私たち教会は聖書にならい、キリストの記念のために愛と力を尽くします。しかし、古代エジプトのように、人間の栄光のために、自己顕示的で、的外れで、無意味な「記念碑造り」には、時間やお金や労力を注ぎません。

2.古代ローマのインフラ整備に学ぶ

 エジプトやバビロンなど、古代の王や独裁者は、自分の偉大さを誇示する巨大な記念碑を建造しましたが、ローマ帝国は違っていました。彼らは大規模な墳墓、塔、像、庭園などに、時間や財を浪費していません。社会の基礎を支えるインフラ整備に力を注ぎました。それがローマ帝国を強大にし、長く繁栄させることになりました。

  私たち教会も、この点においてはローマに倣い、最も基礎的なことに力を注ぎたいと思います。
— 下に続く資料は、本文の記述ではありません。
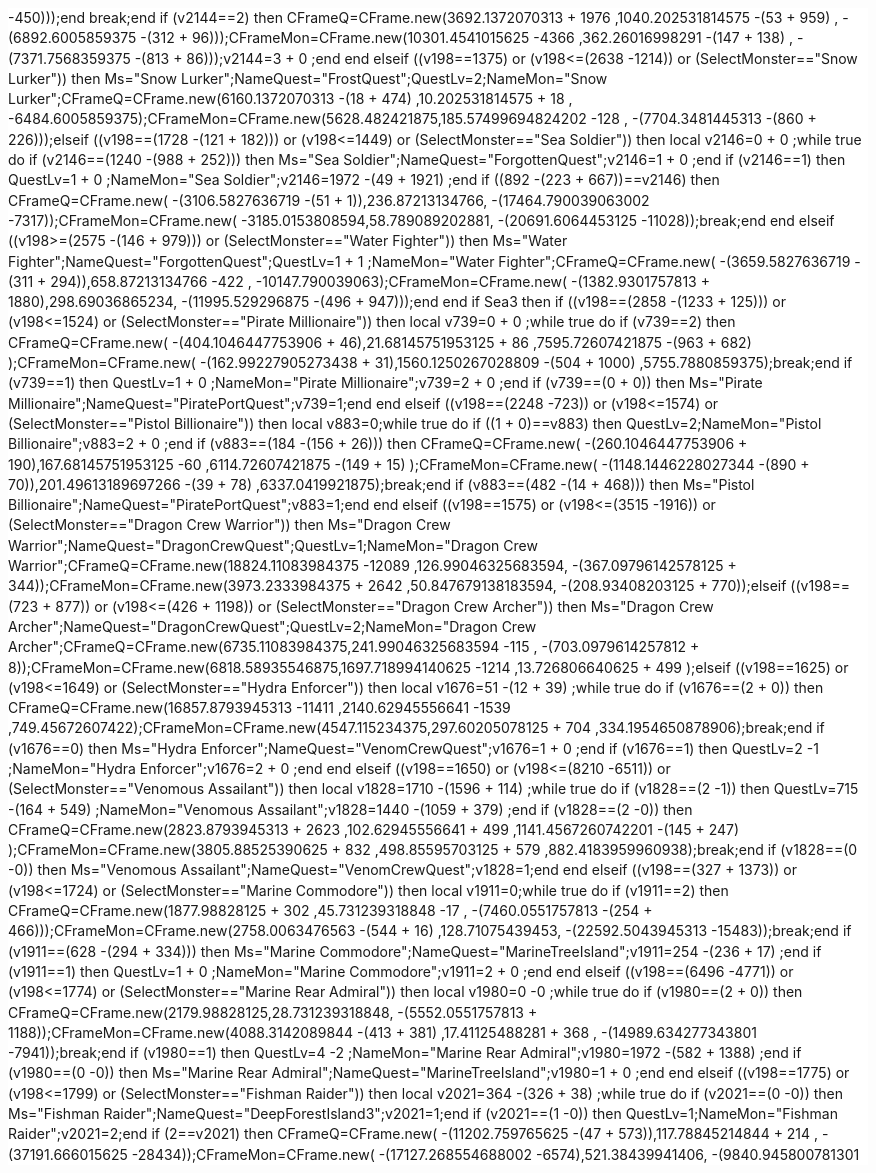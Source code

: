 -450)));end break;end if (v2144==2) then CFrameQ=CFrame.new(3692.1372070313 + 1976 ,1040.202531814575 -(53 + 959) , -(6892.6005859375 -(312 + 96)));CFrameMon=CFrame.new(10301.4541015625 -4366 ,362.26016998291 -(147 + 138) , -(7371.7568359375 -(813 + 86)));v2144=3 + 0 ;end end elseif ((v198==1375) or (v198<=(2638 -1214)) or (SelectMonster=="Snow Lurker")) then Ms="Snow Lurker";NameQuest="FrostQuest";QuestLv=2;NameMon="Snow Lurker";CFrameQ=CFrame.new(6160.1372070313 -(18 + 474) ,10.202531814575 + 18 , -6484.6005859375);CFrameMon=CFrame.new(5628.482421875,185.57499694824202 -128 , -(7704.3481445313 -(860 + 226)));elseif ((v198==(1728 -(121 + 182))) or (v198<=1449) or (SelectMonster=="Sea Soldier")) then local v2146=0 + 0 ;while true do if (v2146==(1240 -(988 + 252))) then Ms="Sea Soldier";NameQuest="ForgottenQuest";v2146=1 + 0 ;end if (v2146==1) then QuestLv=1 + 0 ;NameMon="Sea Soldier";v2146=1972 -(49 + 1921) ;end if ((892 -(223 + 667))==v2146) then CFrameQ=CFrame.new( -(3106.5827636719 -(51 + 1)),236.87213134766, -(17464.790039063002 -7317));CFrameMon=CFrame.new( -3185.0153808594,58.789089202881, -(20691.6064453125 -11028));break;end end elseif ((v198>=(2575 -(146 + 979))) or (SelectMonster=="Water Fighter")) then Ms="Water Fighter";NameQuest="ForgottenQuest";QuestLv=1 + 1 ;NameMon="Water Fighter";CFrameQ=CFrame.new( -(3659.5827636719 -(311 + 294)),658.87213134766 -422 , -10147.790039063);CFrameMon=CFrame.new( -(1382.9301757813 + 1880),298.69036865234, -(11995.529296875 -(496 + 947)));end end if Sea3 then if ((v198==(2858 -(1233 + 125))) or (v198<=1524) or (SelectMonster=="Pirate Millionaire")) then local v739=0 + 0 ;while true do if (v739==2) then CFrameQ=CFrame.new( -(404.1046447753906 + 46),21.68145751953125 + 86 ,7595.72607421875 -(963 + 682) );CFrameMon=CFrame.new( -(162.99227905273438 + 31),1560.1250267028809 -(504 + 1000) ,5755.7880859375);break;end if (v739==1) then QuestLv=1 + 0 ;NameMon="Pirate Millionaire";v739=2 + 0 ;end if (v739==(0 + 0)) then Ms="Pirate Millionaire";NameQuest="PiratePortQuest";v739=1;end end elseif ((v198==(2248 -723)) or (v198<=1574) or (SelectMonster=="Pistol Billionaire")) then local v883=0;while true do if ((1 + 0)==v883) then QuestLv=2;NameMon="Pistol Billionaire";v883=2 + 0 ;end if (v883==(184 -(156 + 26))) then CFrameQ=CFrame.new( -(260.1046447753906 + 190),167.68145751953125 -60 ,6114.72607421875 -(149 + 15) );CFrameMon=CFrame.new( -(1148.1446228027344 -(890 + 70)),201.49613189697266 -(39 + 78) ,6337.0419921875);break;end if (v883==(482 -(14 + 468))) then Ms="Pistol Billionaire";NameQuest="PiratePortQuest";v883=1;end end elseif ((v198==1575) or (v198<=(3515 -1916)) or (SelectMonster=="Dragon Crew Warrior")) then Ms="Dragon Crew Warrior";NameQuest="DragonCrewQuest";QuestLv=1;NameMon="Dragon Crew Warrior";CFrameQ=CFrame.new(18824.11083984375 -12089 ,126.99046325683594, -(367.09796142578125 + 344));CFrameMon=CFrame.new(3973.2333984375 + 2642 ,50.847679138183594, -(208.93408203125 + 770));elseif ((v198==(723 + 877)) or (v198<=(426 + 1198)) or (SelectMonster=="Dragon Crew Archer")) then Ms="Dragon Crew Archer";NameQuest="DragonCrewQuest";QuestLv=2;NameMon="Dragon Crew Archer";CFrameQ=CFrame.new(6735.11083984375,241.99046325683594 -115 , -(703.0979614257812 + 8));CFrameMon=CFrame.new(6818.58935546875,1697.718994140625 -1214 ,13.726806640625 + 499 );elseif ((v198==1625) or (v198<=1649) or (SelectMonster=="Hydra Enforcer")) then local v1676=51 -(12 + 39) ;while true do if (v1676==(2 + 0)) then CFrameQ=CFrame.new(16857.8793945313 -11411 ,2140.62945556641 -1539 ,749.45672607422);CFrameMon=CFrame.new(4547.115234375,297.60205078125 + 704 ,334.1954650878906);break;end if (v1676==0) then Ms="Hydra Enforcer";NameQuest="VenomCrewQuest";v1676=1 + 0 ;end if (v1676==1) then QuestLv=2 -1 ;NameMon="Hydra Enforcer";v1676=2 + 0 ;end end elseif ((v198==1650) or (v198<=(8210 -6511)) or (SelectMonster=="Venomous Assailant")) then local v1828=1710 -(1596 + 114) ;while true do if (v1828==(2 -1)) then QuestLv=715 -(164 + 549) ;NameMon="Venomous Assailant";v1828=1440 -(1059 + 379) ;end if (v1828==(2 -0)) then CFrameQ=CFrame.new(2823.8793945313 + 2623 ,102.62945556641 + 499 ,1141.4567260742201 -(145 + 247) );CFrameMon=CFrame.new(3805.88525390625 + 832 ,498.85595703125 + 579 ,882.4183959960938);break;end if (v1828==(0 -0)) then Ms="Venomous Assailant";NameQuest="VenomCrewQuest";v1828=1;end end elseif ((v198==(327 + 1373)) or (v198<=1724) or (SelectMonster=="Marine Commodore")) then local v1911=0;while true do if (v1911==2) then CFrameQ=CFrame.new(1877.98828125 + 302 ,45.731239318848 -17 , -(7460.0551757813 -(254 + 466)));CFrameMon=CFrame.new(2758.0063476563 -(544 + 16) ,128.71075439453, -(22592.5043945313 -15483));break;end if (v1911==(628 -(294 + 334))) then Ms="Marine Commodore";NameQuest="MarineTreeIsland";v1911=254 -(236 + 17) ;end if (v1911==1) then QuestLv=1 + 0 ;NameMon="Marine Commodore";v1911=2 + 0 ;end end elseif ((v198==(6496 -4771)) or (v198<=1774) or (SelectMonster=="Marine Rear Admiral")) then local v1980=0 -0 ;while true do if (v1980==(2 + 0)) then CFrameQ=CFrame.new(2179.98828125,28.731239318848, -(5552.0551757813 + 1188));CFrameMon=CFrame.new(4088.3142089844 -(413 + 381) ,17.41125488281 + 368 , -(14989.634277343801 -7941));break;end if (v1980==1) then QuestLv=4 -2 ;NameMon="Marine Rear Admiral";v1980=1972 -(582 + 1388) ;end if (v1980==(0 -0)) then Ms="Marine Rear Admiral";NameQuest="MarineTreeIsland";v1980=1 + 0 ;end end elseif ((v198==1775) or (v198<=1799) or (SelectMonster=="Fishman Raider")) then local v2021=364 -(326 + 38) ;while true do if (v2021==(0 -0)) then Ms="Fishman Raider";NameQuest="DeepForestIsland3";v2021=1;end if (v2021==(1 -0)) then QuestLv=1;NameMon="Fishman Raider";v2021=2;end if (2==v2021) then CFrameQ=CFrame.new( -(11202.759765625 -(47 + 573)),117.78845214844 + 214 , -(37191.666015625 -28434));CFrameMon=CFrame.new( -(17127.268554688002 -6574),521.38439941406, -(9840.945800781301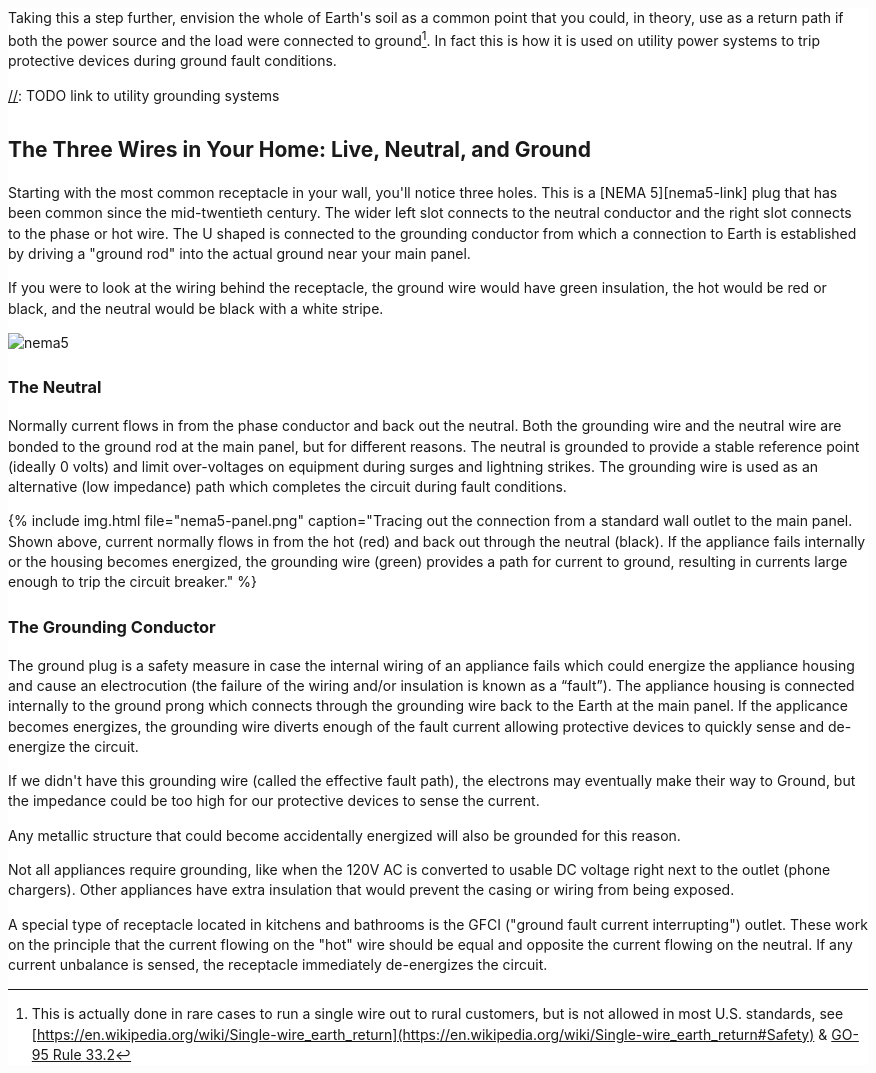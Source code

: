 Taking this a step further, envision the whole of Earth's soil as a common point that you could, in theory, use as a return path if both the power source and the load were connected to ground[^swer]. In fact this is how it is used on utility power systems to trip protective devices during ground fault conditions.

[//]: TODO link to utility grounding systems

## The Three Wires in Your Home: Live, Neutral, and Ground

Starting with the most common receptacle in your wall, you'll notice three holes. This is a [NEMA 5][nema5-link] plug that has been common since the mid-twentieth century. The wider left slot connects to the neutral conductor and the right slot connects to the phase or hot wire. The U shaped is connected to the grounding conductor from which a connection to Earth is established by driving a "ground rod" into the actual ground near your main panel.

If you were to look at the wiring behind the receptacle, the ground wire would have green insulation, the hot would be red or black, and the neutral would be black with a white stripe.

![nema5]

### The Neutral

Normally current flows in from the phase conductor and back out the neutral. Both the grounding wire and the neutral wire are bonded to the ground rod at the main panel, but for different reasons. The neutral is grounded to provide a stable reference point (ideally 0 volts) and limit over-voltages on equipment during surges and lightning strikes. The grounding wire is used as an alternative (low impedance) path which completes the circuit during fault conditions. 

{% include img.html file="nema5-panel.png" caption="Tracing out the connection from a standard wall outlet to the main panel. Shown above, current normally flows in from the hot (red) and back out through the neutral (black). If the appliance fails internally or the housing becomes energized, the grounding wire (green) provides a path for current to ground, resulting in currents large enough to trip the circuit breaker." %}

### The Grounding Conductor

The ground plug is a safety measure in case the internal wiring of an appliance fails which could energize the appliance housing and cause an electrocution (the failure of the wiring and/or insulation is known as a “fault”). The appliance housing is connected internally to the ground prong which connects through the grounding wire back to the Earth at the main panel. If the applicance becomes energizes, the grounding wire diverts enough of the fault current allowing protective devices to quickly sense and de-energize the circuit. 

If we didn't have this grounding wire (called the effective fault path), the electrons may eventually make their way to Ground, but the impedance could be too high for our protective devices to sense the current.

Any metallic structure that could become accidentally energized will also be grounded for this reason.

Not all appliances require grounding, like when the 120V AC is converted to usable DC voltage right next to the outlet (phone chargers). Other appliances have extra insulation that would prevent the casing or wiring from being exposed.

A special type of receptacle located in kitchens and bathrooms is the GFCI ("ground fault current interrupting") outlet. These work on the principle that the current flowing on the "hot" wire should be equal and opposite the current flowing on the neutral. If any current unbalance is sensed, the receptacle immediately de-energizes the circuit. 


[//]: MEDIA
[water-analogy]: {{imgs}}/water-analogy.png
[gfci]: {{imgs}}/gfci.png
[ground-rod]: {{imgs}}/ground-rod.png
[nema5]: {{imgs}}/nema5.png
[nema5-panel]: {{imgs}}/nema5-panel.png
[split-phase-service]: {{imgs}}/split-phase-service.png
[//]: URLs
[closed-loop-physics]: https://physics.stackexchange.com/questions/74625/does-alternating-current-ac-require-a-complete-circuit/74999#74999
[^closed-loop]: Generally, due to displacement currents and capacitance, a physically closed loop with a metallic conductor is **not** required, but I'll let the physicists [prove that one][closed-loop-physics].
[^1]: How fast they flow, or the current, will depend on the material that the wire is in contact with (depending on the resistance, R), and the voltage being used (V), since I=V/R. They will flow fastest if the wire touches Ground (lowest R). 
[^swer]: This is actually done in rare cases to run a single wire out to rural customers, but is not allowed in most U.S. standards, see [https://en.wikipedia.org/wiki/Single-wire_earth_return](https://en.wikipedia.org/wiki/Single-wire_earth_return#Safety) & [GO-95 Rule 33.2](https://www.cpuc.ca.gov/gos/GO95/go_95_rule_33_2.html)
[^electric-shock-data]: [https://www.allaboutcircuits.com/textbook/direct-current/chpt-3/electric-shock-data/](https://www.allaboutcircuits.com/textbook/direct-current/chpt-3/electric-shock-data/)
[^dalziel]: Charles F. Dalziel, “Dangerous Electric Currents”, AIEE Transactions, August – September 1946, Vol. 65, pp. 579 – 585. [sci-hub.tw/10.1109/T-AIEE.1946.5059386](http://sci-hub.tw/10.1109/T-AIEE.1946.5059386)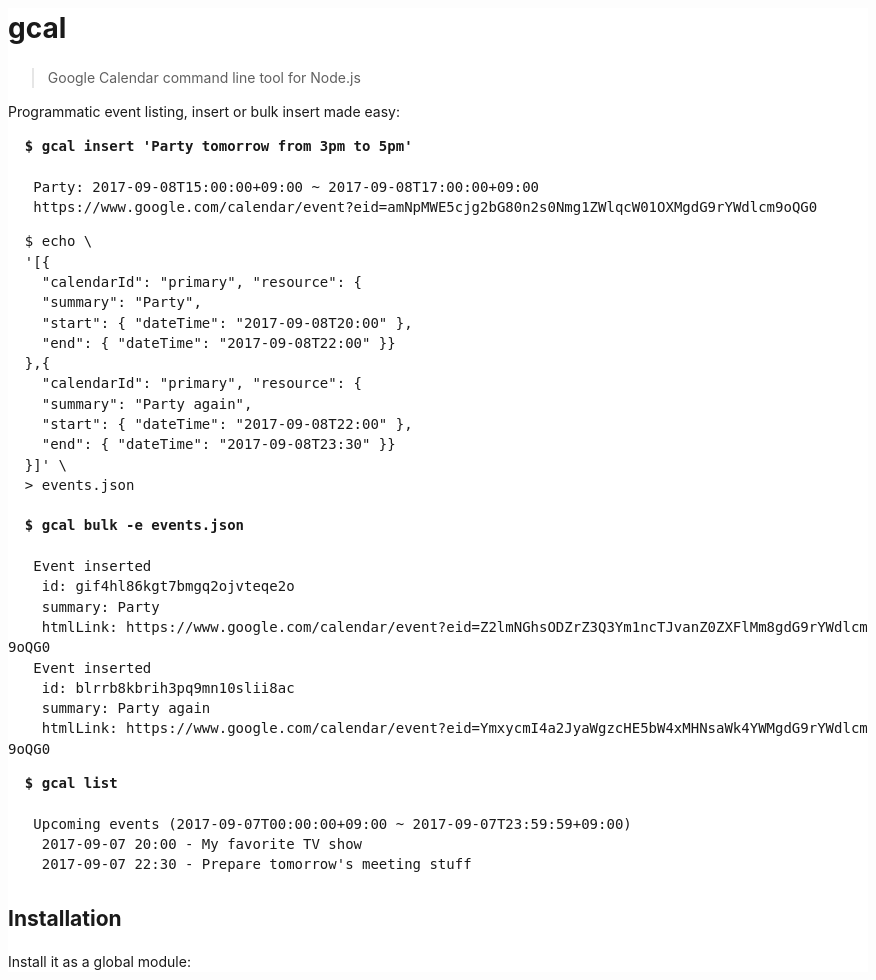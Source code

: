 # gcal

> Google Calendar command line tool for Node.js

Programmatic event listing, insert or bulk insert made easy:

<pre>
  <b>$ gcal insert 'Party tomorrow from 3pm to 5pm'</b>

   Party: 2017-09-08T15:00:00+09:00 ~ 2017-09-08T17:00:00+09:00
   https://www.google.com/calendar/event?eid=amNpMWE5cjg2bG80n2s0Nmg1ZWlqcW01OXMgdG9rYWdlcm9oQG0
</pre>

<pre>
  $ echo \
  '[{
    "calendarId": "primary", "resource": {
    "summary": "Party",
    "start": { "dateTime": "2017-09-08T20:00" },
    "end": { "dateTime": "2017-09-08T22:00" }}
  },{
    "calendarId": "primary", "resource": {
    "summary": "Party again",
    "start": { "dateTime": "2017-09-08T22:00" },
    "end": { "dateTime": "2017-09-08T23:30" }}
  }]' \
  > events.json

  <b>$ gcal bulk -e events.json</b>

   Event inserted
    id: gif4hl86kgt7bmgq2ojvteqe2o
    summary: Party
    htmlLink: https://www.google.com/calendar/event?eid=Z2lmNGhsODZrZ3Q3Ym1ncTJvanZ0ZXFlMm8gdG9rYWdlcm9oQG0
   Event inserted
    id: blrrb8kbrih3pq9mn10slii8ac
    summary: Party again
    htmlLink: https://www.google.com/calendar/event?eid=YmxycmI4a2JyaWgzcHE5bW4xMHNsaWk4YWMgdG9rYWdlcm9oQG0
</pre>

<pre>
  <b>$ gcal list</b>

   Upcoming events (2017-09-07T00:00:00+09:00 ~ 2017-09-07T23:59:59+09:00)
    2017-09-07 20:00 - My favorite TV show
    2017-09-07 22:30 - Prepare tomorrow's meeting stuff
</pre>

## Installation

Install it as a global module:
教会のインフラとは何か。それは、「人」です。クリスチャンが霊的に育つことが、教会の力です。

  建物も大切ですが、そこに集う人が信仰で十分武装していなければ、何の役にも立ちません。組織が整えられても、その中で動く人が聖霊に満たされていなければ、機能しません。プログラムが充実していても、そこで働く人が御言葉と祈りに裏打ちされていなければ、単なるイベントになってしまいます。兄弟姉妹が豊かに交わり、一つになることは大切ですが、その前にまず、主と個人的に交わっていなければ、ただの社交に過ぎなくなります。

  年齢や信仰年数に関係なく、個人的にキリストと出会い、御言葉で訓練され、聖霊の賜物をいただき、日々の祈りによって成長を遂げていかなければ、それ以外のところで、どんなに時間と努力とお金を注ぎ込んでも、教会は力を発揮できません。教会の力とは頭なるキリストです。そのキリストを私たちがどれだけ知り、訓練され、心を一つにしているかが、教会の実力です。つまり、「キリスト実現」の度合いです。

  まず、主を賛美する祈りをしましょう。聖書を開きましょう。自分の人生の土台であるキリストと出会いましょう。そうして個人の信仰が成長することが、教会の土台です。